Using sp_prepare and sp_execute to utilize prepared SQL statements

By:   |   Updated: 2022-12-12   |   Comments (1)   |   Related: > TSQL


Problem

I've heard people talk about prepared SQL with regards to SQL Server. What is prepared SQL? How does it work? What is the use case for it?

Solution

Prepared SQL allows a developer to write a parameterized SQL statement, store it in the SQL Server engine, and call it repeatedly. A prepared SQL statement is something like a small, temporary stored procedure.

This tip will walk through how to define and execute a prepared SQL statement. The code demos will be run with SSMS on SQL Server 2019 and against the WideWorldImporters sample database, which can be downloaded free from Github.

Defining a Prepared SQL Statement

Prepared SQL statements are defined using the sp_prepare stored procedure. Consider this simple query to return customer details.

SELECT CustomerName, AccountOpenedDate, StandardDiscountPercentage, PaymentDays FROM Sales.Customers WHERE CustomerID = 5;

This is the sort of query an application would likely call again and again for different customers. Storing it as a prepared SQL Statement can ensure that future executions are identical to this one without having to recreate the SQL each time.

Enter the sp_prepare stored procedure. Its job is to accept the SQL statement and a parameter list. They will be stored for future execution. It will return a number that refers to the saved query. This number will later be used to run the saved SQL statement.

The procedure accomplishes this via three parameters in this order:

  1. Output parameter of type INT - the number used to identify the query.
  2. A list of parameters defined within a Unicode string value.
  3. SQL statement - may reference variables defined in the second parameter. It is also a Unicode string. The capital N values that precede the second and third parameters mean that they are Unicode strings. They are required.

Below is the same query as above, except it will be saved as a prepared statement for later execution.

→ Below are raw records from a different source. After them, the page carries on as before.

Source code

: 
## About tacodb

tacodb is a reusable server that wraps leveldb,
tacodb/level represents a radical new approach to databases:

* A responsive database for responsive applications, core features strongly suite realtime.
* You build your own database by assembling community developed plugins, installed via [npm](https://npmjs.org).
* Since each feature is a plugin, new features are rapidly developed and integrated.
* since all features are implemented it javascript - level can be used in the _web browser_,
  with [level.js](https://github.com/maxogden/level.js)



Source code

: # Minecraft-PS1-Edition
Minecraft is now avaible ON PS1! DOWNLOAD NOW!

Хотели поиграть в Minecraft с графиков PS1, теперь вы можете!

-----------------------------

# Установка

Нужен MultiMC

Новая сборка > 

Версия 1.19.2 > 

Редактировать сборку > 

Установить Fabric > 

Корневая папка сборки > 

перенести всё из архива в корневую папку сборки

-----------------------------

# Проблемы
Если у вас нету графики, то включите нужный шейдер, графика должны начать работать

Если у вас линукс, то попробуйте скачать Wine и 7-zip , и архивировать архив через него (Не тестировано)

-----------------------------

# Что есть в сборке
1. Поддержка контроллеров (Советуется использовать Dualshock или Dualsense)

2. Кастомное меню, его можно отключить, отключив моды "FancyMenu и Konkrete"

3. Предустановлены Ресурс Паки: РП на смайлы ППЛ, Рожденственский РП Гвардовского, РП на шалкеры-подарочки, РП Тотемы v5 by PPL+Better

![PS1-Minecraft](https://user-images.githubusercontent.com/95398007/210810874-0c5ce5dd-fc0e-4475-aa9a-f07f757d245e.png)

DECLARE @PreparedStatementNumber INT;
EXEC sp_prepare @PreparedStatementNumber OUTPUT,
    N'@CustID INT',
    N'SELECT CustomerName, AccountOpenedDate, StandardDiscountPercentage, PaymentDays FROM Sales.Customers WHERE CustomerID = @CustID;';
 
SELECT @PreparedStatementNumber;

The results of this script will be two datasets:

  1. An empty result set that matches the output of the query. It may be used by an application to build an object that can later hold the results of this query, and
  2. An integer that will be used to call this prepared SQL statement. (For this demo, the value will be 1 since it will be the first and only statement prepared on this SPID.)

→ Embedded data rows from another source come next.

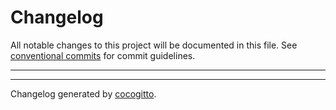 # Changelog

All notable changes to this project will be documented in this file.
See [conventional commits](https://www.conventionalcommits.org/) for commit
guidelines.
- - -

- - -
Changelog generated by [cocogitto](https://github.com/cocogitto/cocogitto).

Calling a Prepared SQL Statement

Once a statement has been saved via sp_prepare, it can be executed using sp_execute. This procedure accepts a number parameter that coincides with the number that was assigned and returned when the query was prepared. After that, it will accept one value for each parameter that was defined. Since the query saved in the prior demo had only one parameter, there will only be one additional parameter to sp_execute.

This can lead to some very strange-looking procedure calls. The 1 is the prepared statement ID and the 5 is the parameter value for CustID.

EXEC sp_execute 1, 5;

The output of this sp_execute statement is identical to the output of the first query at the beginning of this tip.

This screenshot shows the query output of the prepared SQL statement.  It looks exactly like the output would be for an ad-hoc query.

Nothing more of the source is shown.